Stored data
= = = = =
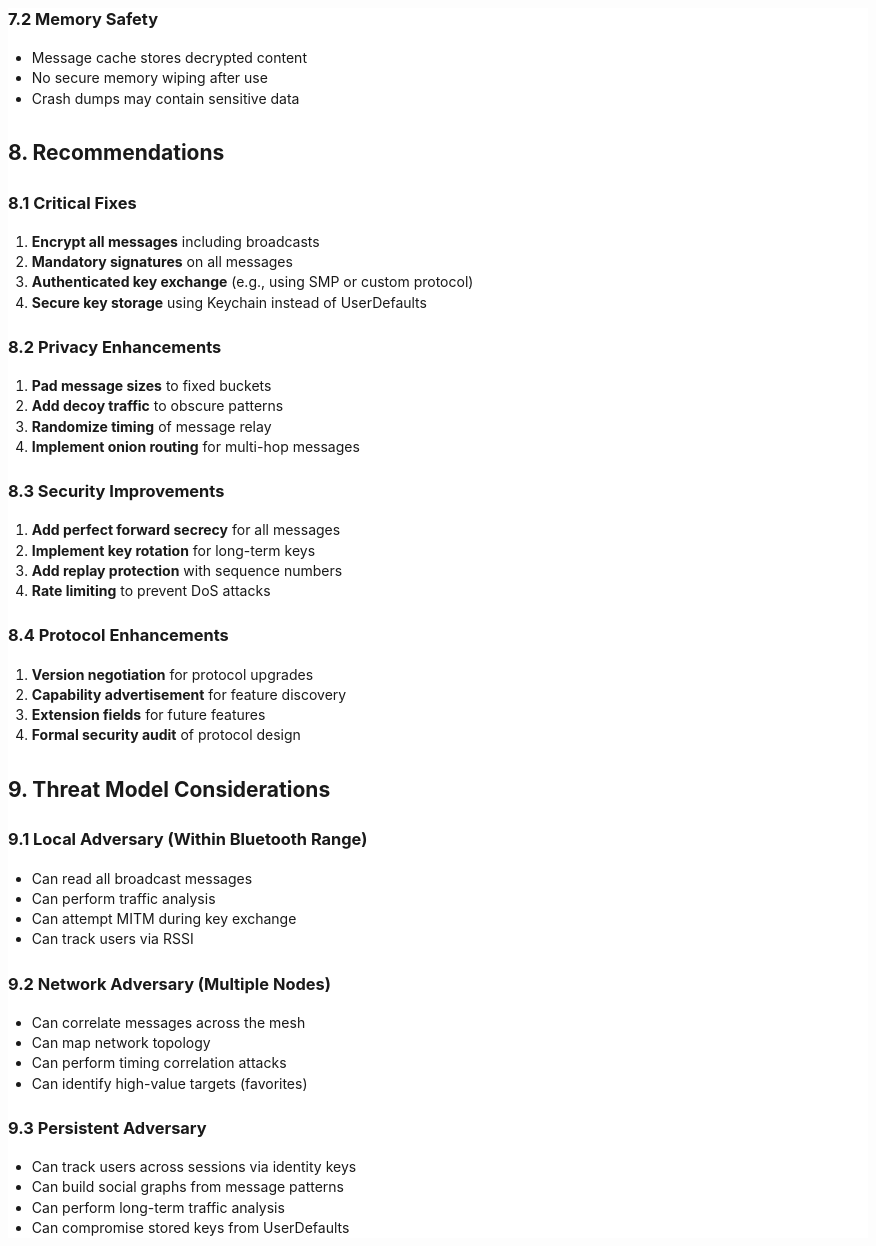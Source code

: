 ### 7.2 Memory Safety
- Message cache stores decrypted content
- No secure memory wiping after use
- Crash dumps may contain sensitive data

## 8. Recommendations

### 8.1 Critical Fixes
1. **Encrypt all messages** including broadcasts
2. **Mandatory signatures** on all messages
3. **Authenticated key exchange** (e.g., using SMP or custom protocol)
4. **Secure key storage** using Keychain instead of UserDefaults

### 8.2 Privacy Enhancements
1. **Pad message sizes** to fixed buckets
2. **Add decoy traffic** to obscure patterns
3. **Randomize timing** of message relay
4. **Implement onion routing** for multi-hop messages

### 8.3 Security Improvements
1. **Add perfect forward secrecy** for all messages
2. **Implement key rotation** for long-term keys
3. **Add replay protection** with sequence numbers
4. **Rate limiting** to prevent DoS attacks

### 8.4 Protocol Enhancements
1. **Version negotiation** for protocol upgrades
2. **Capability advertisement** for feature discovery
3. **Extension fields** for future features
4. **Formal security audit** of protocol design

## 9. Threat Model Considerations

### 9.1 Local Adversary (Within Bluetooth Range)
- Can read all broadcast messages
- Can perform traffic analysis
- Can attempt MITM during key exchange
- Can track users via RSSI

### 9.2 Network Adversary (Multiple Nodes)
- Can correlate messages across the mesh
- Can map network topology
- Can perform timing correlation attacks
- Can identify high-value targets (favorites)

### 9.3 Persistent Adversary
- Can track users across sessions via identity keys
- Can build social graphs from message patterns
- Can perform long-term traffic analysis
- Can compromise stored keys from UserDefaults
= = = = =
(Required work)
Copy out only the lines of the records above from the one with "## 8. Recommendations" through the one with "### 9.2 Network Adversary (Multiple Nodes)", exactly as they stand, both included.

(Reply to the task)
## 8. Recommendations

### 8.1 Critical Fixes
1. **Encrypt all messages** including broadcasts
2. **Mandatory signatures** on all messages
3. **Authenticated key exchange** (e.g., using SMP or custom protocol)
4. **Secure key storage** using Keychain instead of UserDefaults

### 8.2 Privacy Enhancements
1. **Pad message sizes** to fixed buckets
2. **Add decoy traffic** to obscure patterns
3. **Randomize timing** of message relay
4. **Implement onion routing** for multi-hop messages

### 8.3 Security Improvements
1. **Add perfect forward secrecy** for all messages
2. **Implement key rotation** for long-term keys
3. **Add replay protection** with sequence numbers
4. **Rate limiting** to prevent DoS attacks

### 8.4 Protocol Enhancements
1. **Version negotiation** for protocol upgrades
2. **Capability advertisement** for feature discovery
3. **Extension fields** for future features
4. **Formal security audit** of protocol design

## 9. Threat Model Considerations

### 9.1 Local Adversary (Within Bluetooth Range)
- Can read all broadcast messages
- Can perform traffic analysis
- Can attempt MITM during key exchange
- Can track users via RSSI

### 9.2 Network Adversary (Multiple Nodes)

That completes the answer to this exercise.